Saved data entries
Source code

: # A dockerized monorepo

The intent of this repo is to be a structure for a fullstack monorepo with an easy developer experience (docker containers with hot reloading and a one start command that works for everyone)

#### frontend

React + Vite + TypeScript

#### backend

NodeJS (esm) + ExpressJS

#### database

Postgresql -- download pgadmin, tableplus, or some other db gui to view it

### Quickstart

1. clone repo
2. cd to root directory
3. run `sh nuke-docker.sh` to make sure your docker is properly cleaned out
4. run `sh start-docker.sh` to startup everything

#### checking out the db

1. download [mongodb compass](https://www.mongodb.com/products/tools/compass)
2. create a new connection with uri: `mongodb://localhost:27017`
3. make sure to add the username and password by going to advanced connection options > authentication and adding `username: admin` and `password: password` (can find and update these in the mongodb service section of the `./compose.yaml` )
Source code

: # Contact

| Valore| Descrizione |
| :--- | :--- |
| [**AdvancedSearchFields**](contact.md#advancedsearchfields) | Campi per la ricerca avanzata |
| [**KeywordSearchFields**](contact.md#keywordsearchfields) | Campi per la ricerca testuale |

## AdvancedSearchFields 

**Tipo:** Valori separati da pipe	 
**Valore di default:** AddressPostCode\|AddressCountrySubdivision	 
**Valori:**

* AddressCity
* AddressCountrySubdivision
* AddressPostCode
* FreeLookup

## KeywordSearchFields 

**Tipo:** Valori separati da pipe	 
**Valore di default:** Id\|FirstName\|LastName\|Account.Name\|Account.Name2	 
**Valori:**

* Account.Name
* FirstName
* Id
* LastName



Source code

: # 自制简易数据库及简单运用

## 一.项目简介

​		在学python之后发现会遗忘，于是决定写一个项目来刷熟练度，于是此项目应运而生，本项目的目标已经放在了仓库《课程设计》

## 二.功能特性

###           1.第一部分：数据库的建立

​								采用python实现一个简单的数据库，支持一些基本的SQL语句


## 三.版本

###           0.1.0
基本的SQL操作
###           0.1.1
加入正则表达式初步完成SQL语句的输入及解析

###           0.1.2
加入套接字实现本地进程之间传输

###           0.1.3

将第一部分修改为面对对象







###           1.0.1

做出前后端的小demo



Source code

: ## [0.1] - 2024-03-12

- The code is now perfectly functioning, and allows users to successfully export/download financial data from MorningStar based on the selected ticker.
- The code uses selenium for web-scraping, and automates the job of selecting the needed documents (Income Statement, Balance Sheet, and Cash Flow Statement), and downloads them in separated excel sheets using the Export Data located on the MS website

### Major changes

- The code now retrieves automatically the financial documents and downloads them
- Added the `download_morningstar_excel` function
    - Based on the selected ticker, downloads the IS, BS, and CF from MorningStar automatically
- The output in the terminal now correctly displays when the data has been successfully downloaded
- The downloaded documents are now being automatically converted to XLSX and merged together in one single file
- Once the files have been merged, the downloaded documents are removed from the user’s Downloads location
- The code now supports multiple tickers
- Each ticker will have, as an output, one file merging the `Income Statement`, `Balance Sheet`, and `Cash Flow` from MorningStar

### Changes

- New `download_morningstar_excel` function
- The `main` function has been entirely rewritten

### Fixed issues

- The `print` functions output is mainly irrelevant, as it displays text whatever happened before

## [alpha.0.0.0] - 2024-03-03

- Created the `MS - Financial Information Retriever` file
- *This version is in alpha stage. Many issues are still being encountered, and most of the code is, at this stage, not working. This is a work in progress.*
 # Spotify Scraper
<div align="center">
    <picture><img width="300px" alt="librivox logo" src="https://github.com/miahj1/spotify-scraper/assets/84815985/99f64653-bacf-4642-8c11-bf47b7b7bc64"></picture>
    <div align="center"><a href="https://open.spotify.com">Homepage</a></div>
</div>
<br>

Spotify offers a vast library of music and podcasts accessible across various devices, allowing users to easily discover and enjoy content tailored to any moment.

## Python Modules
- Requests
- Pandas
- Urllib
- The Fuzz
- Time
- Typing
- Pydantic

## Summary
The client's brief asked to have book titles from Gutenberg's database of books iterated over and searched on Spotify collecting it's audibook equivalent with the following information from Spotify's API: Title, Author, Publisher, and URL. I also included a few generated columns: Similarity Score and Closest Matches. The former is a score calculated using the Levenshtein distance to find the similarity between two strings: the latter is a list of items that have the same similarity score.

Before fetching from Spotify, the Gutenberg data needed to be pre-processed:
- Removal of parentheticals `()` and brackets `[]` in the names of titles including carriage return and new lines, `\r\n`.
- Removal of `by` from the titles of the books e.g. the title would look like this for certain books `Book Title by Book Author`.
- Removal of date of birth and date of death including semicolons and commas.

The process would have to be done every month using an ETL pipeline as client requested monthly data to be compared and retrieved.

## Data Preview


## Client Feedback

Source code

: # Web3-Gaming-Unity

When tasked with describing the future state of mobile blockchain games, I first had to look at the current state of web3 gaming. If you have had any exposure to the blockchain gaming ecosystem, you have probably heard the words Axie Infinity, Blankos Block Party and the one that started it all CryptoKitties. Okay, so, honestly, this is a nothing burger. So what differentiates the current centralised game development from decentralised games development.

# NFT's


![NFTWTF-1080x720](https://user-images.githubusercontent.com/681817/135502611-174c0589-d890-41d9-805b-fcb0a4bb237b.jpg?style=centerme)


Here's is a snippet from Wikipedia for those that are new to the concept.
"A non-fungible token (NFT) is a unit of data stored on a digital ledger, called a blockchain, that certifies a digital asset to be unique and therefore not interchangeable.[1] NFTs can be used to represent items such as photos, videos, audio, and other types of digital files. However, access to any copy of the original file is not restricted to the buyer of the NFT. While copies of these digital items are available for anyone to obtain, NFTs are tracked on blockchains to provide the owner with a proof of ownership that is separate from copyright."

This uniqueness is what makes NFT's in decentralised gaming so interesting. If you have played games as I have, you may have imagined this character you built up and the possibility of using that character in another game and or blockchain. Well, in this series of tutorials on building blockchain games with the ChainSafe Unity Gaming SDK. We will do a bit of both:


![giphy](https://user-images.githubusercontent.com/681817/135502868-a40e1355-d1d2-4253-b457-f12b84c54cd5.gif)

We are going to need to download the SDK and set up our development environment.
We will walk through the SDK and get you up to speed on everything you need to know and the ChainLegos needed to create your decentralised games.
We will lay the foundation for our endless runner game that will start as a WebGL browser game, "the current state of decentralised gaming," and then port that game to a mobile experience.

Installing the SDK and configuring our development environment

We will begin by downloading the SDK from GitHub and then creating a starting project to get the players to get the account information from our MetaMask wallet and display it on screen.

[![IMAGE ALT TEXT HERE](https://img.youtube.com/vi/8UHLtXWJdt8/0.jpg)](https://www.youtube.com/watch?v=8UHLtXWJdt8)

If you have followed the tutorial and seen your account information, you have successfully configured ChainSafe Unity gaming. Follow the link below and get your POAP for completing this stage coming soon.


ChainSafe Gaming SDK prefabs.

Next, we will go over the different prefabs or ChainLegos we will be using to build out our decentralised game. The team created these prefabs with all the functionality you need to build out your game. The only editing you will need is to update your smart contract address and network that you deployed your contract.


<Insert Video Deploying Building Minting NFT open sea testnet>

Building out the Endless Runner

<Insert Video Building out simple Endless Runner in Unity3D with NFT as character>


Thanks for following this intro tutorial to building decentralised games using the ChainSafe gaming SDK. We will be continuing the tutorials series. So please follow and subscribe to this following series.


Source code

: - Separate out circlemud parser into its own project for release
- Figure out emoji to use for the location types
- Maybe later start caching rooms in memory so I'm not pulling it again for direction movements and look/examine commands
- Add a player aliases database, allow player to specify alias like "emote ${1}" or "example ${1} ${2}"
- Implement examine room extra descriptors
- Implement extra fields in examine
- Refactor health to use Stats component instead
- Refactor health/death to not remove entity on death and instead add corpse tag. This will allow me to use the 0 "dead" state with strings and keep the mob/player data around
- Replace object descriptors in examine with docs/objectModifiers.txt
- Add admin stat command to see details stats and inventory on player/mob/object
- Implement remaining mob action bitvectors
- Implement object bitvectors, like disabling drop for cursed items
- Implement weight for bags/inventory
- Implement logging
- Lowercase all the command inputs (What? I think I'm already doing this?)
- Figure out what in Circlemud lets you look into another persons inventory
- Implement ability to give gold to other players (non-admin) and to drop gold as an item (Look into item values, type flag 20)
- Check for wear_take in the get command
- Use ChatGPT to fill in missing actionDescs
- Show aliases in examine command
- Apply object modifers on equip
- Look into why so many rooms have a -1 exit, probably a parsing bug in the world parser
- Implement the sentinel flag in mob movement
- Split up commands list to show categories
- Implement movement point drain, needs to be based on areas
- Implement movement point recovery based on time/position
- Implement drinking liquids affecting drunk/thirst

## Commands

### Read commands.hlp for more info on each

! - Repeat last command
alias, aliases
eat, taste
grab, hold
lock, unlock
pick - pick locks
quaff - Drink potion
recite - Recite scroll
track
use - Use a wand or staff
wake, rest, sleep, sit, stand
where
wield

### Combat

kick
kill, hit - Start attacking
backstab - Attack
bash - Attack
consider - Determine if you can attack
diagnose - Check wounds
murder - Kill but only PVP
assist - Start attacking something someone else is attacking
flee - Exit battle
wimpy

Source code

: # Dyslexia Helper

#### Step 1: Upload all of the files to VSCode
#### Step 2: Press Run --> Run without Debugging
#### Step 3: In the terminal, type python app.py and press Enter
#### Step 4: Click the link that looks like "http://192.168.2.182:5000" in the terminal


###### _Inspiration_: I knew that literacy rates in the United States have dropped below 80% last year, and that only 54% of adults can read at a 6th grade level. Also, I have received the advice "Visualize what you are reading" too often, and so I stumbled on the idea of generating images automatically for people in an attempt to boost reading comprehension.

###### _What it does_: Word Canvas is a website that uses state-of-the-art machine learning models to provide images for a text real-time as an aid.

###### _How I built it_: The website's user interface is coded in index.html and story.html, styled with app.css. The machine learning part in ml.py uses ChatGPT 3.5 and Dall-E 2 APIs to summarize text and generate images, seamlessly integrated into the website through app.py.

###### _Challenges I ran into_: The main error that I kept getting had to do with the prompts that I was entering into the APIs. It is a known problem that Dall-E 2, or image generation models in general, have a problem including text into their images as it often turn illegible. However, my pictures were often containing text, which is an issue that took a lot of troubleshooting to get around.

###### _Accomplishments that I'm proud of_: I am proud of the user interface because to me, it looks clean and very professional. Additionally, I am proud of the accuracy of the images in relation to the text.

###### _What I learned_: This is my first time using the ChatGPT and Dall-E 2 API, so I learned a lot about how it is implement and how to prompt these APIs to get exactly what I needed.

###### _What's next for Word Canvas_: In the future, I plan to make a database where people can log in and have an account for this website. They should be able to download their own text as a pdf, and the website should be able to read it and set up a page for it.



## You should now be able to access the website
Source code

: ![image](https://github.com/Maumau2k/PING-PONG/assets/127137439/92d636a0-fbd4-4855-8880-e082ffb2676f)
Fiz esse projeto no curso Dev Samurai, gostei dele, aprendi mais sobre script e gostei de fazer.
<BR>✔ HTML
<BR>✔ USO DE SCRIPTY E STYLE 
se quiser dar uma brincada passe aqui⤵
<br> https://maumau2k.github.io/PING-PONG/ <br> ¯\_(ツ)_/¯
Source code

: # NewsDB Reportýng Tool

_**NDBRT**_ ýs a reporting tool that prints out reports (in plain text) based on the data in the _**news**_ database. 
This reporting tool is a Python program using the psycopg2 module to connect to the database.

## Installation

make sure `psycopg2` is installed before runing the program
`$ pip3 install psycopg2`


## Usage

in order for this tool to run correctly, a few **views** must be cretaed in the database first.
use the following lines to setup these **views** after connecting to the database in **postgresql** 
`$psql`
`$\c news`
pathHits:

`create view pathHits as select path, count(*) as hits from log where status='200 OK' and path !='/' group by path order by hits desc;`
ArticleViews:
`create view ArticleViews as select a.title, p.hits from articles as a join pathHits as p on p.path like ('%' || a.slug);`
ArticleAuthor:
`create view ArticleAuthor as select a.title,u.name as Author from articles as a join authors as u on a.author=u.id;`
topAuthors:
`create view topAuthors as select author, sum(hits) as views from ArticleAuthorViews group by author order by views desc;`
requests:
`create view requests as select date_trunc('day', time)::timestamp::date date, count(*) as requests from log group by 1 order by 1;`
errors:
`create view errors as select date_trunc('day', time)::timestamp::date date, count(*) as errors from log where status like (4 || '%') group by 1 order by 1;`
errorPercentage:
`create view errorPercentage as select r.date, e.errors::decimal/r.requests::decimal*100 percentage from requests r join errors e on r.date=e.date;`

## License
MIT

EXERCISE DESCRIPTION
Would you please repeat exactly the lines above, starting at the line with "- Use ChatGPT to fill in missing actionDescs" and stopping at the line with "- Implement movement point recovery", both included?

YOUR RESPONSE
- Use ChatGPT to fill in missing actionDescs
- Show aliases in examine command
- Apply object modifers on equip
- Look into why so many rooms have a -1 exit, probably a parsing bug in the world parser
- Implement the sentinel flag in mob movement
- Split up commands list to show categories
- Implement movement point drain, needs to be based on areas
- Implement movement point recovery based on time/position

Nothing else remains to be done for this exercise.